Gently setting the branch she had held so determinedly on the grass, she knelt by the tree. She scooped out the loose dirt that had fallen into the hole created when the roots had been yanked from the ground. Carefully, she pulled the dirt out and formed a basin deep and wide enough to lay the roots into. She pulled the tree's trunk upright, firmly but gently, until the it was at its former angle and the roots were in the hole she had dug out. She spread the roots out evenly, taking care not to pull or twist or otherwise cause unintentional harm. When she had them laid in the basin, still holding the broken trunk with one hand, she gently spread the dirt back over the roots, burying them as they were meant to be. She tamped down the dirt firmly, knowing that air pockets were not good for tree roots. When she had finished, she looked at the rest of the tree, wondering if the packed dirt would hold the tree upright.

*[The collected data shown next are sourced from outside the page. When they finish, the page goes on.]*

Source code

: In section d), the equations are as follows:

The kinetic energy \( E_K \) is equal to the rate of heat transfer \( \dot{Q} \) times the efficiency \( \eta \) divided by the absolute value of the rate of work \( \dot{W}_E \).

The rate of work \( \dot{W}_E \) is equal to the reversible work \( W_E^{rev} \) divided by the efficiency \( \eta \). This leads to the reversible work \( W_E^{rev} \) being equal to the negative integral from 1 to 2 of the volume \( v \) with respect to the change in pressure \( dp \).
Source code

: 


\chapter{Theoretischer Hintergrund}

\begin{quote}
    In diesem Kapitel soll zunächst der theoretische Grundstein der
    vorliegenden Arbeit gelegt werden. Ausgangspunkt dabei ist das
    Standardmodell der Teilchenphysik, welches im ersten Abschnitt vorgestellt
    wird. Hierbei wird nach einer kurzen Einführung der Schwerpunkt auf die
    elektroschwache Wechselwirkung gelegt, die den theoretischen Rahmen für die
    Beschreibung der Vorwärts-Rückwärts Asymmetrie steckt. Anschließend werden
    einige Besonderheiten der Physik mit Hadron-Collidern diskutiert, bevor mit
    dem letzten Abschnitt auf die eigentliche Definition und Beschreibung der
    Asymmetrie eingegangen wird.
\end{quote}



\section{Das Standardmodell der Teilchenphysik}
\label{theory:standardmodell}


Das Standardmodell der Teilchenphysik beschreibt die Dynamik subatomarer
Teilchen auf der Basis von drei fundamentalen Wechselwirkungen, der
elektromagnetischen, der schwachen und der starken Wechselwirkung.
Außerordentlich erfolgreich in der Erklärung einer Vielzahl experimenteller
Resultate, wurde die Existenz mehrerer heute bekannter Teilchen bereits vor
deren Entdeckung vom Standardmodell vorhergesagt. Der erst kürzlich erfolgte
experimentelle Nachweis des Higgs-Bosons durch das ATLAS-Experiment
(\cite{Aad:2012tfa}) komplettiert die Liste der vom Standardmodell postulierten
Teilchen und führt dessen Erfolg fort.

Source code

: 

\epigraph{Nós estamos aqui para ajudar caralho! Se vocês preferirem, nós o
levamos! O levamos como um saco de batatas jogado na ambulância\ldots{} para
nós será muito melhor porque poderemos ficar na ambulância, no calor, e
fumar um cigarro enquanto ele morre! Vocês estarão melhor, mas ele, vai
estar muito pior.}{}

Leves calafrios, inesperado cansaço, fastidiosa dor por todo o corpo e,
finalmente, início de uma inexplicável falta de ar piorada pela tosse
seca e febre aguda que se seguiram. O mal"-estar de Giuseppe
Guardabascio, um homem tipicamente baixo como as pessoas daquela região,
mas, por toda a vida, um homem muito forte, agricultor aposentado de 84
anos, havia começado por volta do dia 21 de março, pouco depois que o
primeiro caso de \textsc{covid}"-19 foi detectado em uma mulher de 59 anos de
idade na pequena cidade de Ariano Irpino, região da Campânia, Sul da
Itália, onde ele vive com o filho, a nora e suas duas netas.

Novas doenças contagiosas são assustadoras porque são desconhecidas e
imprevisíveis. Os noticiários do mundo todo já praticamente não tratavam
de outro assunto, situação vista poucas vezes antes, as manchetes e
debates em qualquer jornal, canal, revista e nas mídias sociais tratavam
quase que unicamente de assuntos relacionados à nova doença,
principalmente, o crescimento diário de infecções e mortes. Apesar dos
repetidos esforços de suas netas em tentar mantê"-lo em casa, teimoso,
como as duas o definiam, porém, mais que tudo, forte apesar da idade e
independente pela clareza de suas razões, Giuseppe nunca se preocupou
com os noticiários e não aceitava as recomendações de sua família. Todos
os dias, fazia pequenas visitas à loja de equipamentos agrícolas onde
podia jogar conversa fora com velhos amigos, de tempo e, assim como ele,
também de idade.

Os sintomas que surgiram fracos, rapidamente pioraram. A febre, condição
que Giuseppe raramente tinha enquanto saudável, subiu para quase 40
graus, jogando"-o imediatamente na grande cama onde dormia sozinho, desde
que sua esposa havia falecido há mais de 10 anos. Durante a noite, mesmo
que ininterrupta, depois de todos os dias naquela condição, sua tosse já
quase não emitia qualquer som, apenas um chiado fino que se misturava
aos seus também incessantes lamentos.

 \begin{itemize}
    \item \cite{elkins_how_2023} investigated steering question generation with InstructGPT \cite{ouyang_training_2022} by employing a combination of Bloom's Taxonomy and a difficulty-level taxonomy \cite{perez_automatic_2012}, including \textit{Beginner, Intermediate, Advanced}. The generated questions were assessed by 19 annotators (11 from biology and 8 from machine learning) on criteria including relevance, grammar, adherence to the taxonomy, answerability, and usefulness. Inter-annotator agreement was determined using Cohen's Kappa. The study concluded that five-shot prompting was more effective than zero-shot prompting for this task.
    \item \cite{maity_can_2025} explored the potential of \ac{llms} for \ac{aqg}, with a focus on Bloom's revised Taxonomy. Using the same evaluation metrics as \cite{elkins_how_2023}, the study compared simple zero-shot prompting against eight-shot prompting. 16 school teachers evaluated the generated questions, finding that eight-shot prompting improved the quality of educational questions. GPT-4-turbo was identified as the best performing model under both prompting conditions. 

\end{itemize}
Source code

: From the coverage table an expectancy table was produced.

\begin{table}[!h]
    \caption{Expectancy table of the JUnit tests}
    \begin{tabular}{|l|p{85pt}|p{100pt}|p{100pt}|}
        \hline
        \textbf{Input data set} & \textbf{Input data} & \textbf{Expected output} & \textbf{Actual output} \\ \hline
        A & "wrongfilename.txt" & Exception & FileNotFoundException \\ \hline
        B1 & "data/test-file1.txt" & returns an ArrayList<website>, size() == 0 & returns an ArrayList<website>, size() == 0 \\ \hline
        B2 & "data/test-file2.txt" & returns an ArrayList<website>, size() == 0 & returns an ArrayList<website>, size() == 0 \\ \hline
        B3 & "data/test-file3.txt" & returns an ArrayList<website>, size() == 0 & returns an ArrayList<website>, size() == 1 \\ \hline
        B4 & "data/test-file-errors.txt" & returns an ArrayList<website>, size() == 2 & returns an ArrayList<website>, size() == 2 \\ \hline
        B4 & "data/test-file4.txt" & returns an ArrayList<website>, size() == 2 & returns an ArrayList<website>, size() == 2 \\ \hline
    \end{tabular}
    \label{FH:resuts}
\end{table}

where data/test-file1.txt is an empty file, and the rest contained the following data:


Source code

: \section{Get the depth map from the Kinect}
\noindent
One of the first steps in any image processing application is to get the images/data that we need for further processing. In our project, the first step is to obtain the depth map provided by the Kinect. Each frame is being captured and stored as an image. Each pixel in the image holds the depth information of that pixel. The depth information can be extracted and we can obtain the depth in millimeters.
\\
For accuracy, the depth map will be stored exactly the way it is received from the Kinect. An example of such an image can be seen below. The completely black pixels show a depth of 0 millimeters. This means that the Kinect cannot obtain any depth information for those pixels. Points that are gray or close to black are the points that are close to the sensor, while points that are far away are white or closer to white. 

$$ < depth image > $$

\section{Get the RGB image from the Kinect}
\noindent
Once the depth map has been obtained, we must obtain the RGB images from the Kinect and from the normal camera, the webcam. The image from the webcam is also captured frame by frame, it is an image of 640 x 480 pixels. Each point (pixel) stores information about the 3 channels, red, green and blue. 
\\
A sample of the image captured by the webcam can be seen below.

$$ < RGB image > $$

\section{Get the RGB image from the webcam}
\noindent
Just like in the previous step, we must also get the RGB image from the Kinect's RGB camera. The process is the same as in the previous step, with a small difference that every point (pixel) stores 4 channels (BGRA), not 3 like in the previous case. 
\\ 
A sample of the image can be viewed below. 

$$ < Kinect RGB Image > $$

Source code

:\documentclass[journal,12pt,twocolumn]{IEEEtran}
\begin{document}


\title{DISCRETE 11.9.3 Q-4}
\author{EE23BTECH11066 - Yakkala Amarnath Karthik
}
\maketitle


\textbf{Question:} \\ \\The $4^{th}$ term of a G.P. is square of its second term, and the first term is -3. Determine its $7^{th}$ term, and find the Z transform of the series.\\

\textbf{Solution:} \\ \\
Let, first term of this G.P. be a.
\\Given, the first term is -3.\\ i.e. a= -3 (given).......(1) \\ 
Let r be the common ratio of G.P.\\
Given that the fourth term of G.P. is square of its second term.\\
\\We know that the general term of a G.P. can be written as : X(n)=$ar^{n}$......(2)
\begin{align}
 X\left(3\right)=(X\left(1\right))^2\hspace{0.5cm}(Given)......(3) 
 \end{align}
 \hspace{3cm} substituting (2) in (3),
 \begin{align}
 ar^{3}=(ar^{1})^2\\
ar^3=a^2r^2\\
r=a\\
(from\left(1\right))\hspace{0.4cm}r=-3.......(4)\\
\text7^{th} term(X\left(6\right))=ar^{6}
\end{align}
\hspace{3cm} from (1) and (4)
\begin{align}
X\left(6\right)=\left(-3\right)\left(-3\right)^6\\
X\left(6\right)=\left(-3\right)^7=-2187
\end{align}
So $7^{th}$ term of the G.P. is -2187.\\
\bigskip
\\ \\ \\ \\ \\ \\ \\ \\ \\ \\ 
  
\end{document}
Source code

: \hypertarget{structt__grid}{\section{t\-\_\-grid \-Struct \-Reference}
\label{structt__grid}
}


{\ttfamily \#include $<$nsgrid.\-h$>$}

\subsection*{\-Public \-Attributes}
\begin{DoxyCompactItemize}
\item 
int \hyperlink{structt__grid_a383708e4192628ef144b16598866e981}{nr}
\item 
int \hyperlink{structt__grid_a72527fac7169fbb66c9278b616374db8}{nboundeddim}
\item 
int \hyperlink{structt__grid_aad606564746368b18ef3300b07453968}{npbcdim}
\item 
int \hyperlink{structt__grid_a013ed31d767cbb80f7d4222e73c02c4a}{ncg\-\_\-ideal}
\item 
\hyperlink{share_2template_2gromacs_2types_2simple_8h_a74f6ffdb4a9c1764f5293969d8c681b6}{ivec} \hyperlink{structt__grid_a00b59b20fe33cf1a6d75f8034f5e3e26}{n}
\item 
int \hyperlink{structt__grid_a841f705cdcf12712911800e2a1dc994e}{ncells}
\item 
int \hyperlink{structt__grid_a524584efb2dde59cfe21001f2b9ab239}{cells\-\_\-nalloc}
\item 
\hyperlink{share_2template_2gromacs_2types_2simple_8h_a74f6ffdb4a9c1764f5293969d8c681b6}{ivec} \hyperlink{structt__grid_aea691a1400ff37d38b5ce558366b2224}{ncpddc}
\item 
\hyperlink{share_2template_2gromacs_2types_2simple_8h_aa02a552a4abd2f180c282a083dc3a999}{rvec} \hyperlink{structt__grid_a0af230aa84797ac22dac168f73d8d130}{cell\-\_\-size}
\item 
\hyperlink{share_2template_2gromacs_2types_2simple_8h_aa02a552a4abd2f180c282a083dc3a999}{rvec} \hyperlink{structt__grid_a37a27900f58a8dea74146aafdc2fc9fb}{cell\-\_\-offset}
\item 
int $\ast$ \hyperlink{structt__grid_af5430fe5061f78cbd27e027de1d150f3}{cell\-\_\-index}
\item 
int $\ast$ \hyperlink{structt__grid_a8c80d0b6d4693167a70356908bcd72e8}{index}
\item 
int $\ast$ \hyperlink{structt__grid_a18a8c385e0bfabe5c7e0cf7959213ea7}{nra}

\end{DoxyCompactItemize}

There was little of the tree left to support. The trunk was only four feet tall or so, and only a few branches remained. She could not sit and hold the tree like this for months, so she slowly released her grip, hoping the tree would not topple. And although it did not, pulling only slightly on one side, she knew she had to do more to support it. She had to do something to repair the twisting rip of the trunk's bark and woood.
She had nothing for arboreal repairs; she had planted this and a few other trees using a shovel, and she watered them. That was the extent of her career as a tree surgeon. She knew there were special tools and materials for this kind of work, but she did not have the time to find them, certainly not at this time of night. She would have to make do with what she did have.
Duct tape, of course. A couple of ski poles. Twine and tent pegs. These would have to suffice. She took one of the ski poles and held it against the broken trunk like a splint, and she gently wrapped the duct tape around the trunk and pole. She did not want to use too much, but she had to use enough; tomorrow she would visit the nursery and get the proper kind of tape and whatever else she needed. She then put three tent pegs in the ground about six feet from the tree and strung twine to pull and hold it upright. When she had finished, the tree appeared to be standing securely; not a professional job, but good enough to give it a chance at survival.
But as she had worked, she had known this would not be enough. The tape and poles and gentle return of roots to the ground was only part of what the tree needed to survive. The other part she knew, but again, fear drove the insisting song away from her. Fear of what she had to do, of what she could do. Of what she must do.